__Problem details__: The entries below must be reproduced exactly; their pictures are not part of the copy.

START Supplied information

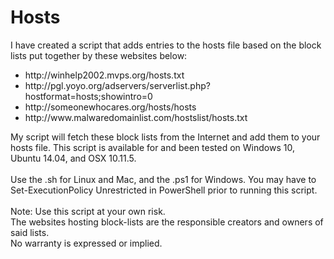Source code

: # Hosts
I have created a script that adds entries to the hosts file based on the block lists put together by these websites below:
<ul>
 	<li>http://winhelp2002.mvps.org/hosts.txt</li>
 	<li>http://pgl.yoyo.org/adservers/serverlist.php?hostformat=hosts;showintro=0</li>
 	<li>http://someonewhocares.org/hosts/hosts</li>
 	<li>http://www.malwaredomainlist.com/hostslist/hosts.txt</li>
</ul>
My script will fetch these block lists from the Internet and add them to your hosts file. This script is available for and been tested on Windows 10, Ubuntu 14.04, and OSX 10.11.5.</br></br>
Use the .sh for Linux and Mac, and the .ps1 for Windows. You may have to Set-ExecutionPolicy Unrestricted in PowerShell prior to running this script.</br></br>
Note: Use this script at your own risk. </br>
The websites hosting block-lists are the responsible creators and owners of said lists. </br>
No warranty is expressed or implied.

END Supplied information

__Output for this task__:
Source code

: # Hosts
I have created a script that adds entries to the hosts file based on the block lists put together by these websites below:
<ul>
 	<li>http://winhelp2002.mvps.org/hosts.txt</li>
 	<li>http://pgl.yoyo.org/adservers/serverlist.php?hostformat=hosts;showintro=0</li>
 	<li>http://someonewhocares.org/hosts/hosts</li>
 	<li>http://www.malwaredomainlist.com/hostslist/hosts.txt</li>
</ul>
My script will fetch these block lists from the Internet and add them to your hosts file. This script is available for and been tested on Windows 10, Ubuntu 14.04, and OSX 10.11.5.</br></br>
Use the .sh for Linux and Mac, and the .ps1 for Windows. You may have to Set-ExecutionPolicy Unrestricted in PowerShell prior to running this script.</br></br>
Note: Use this script at your own risk. </br>
The websites hosting block-lists are the responsible creators and owners of said lists. </br>
No warranty is expressed or implied.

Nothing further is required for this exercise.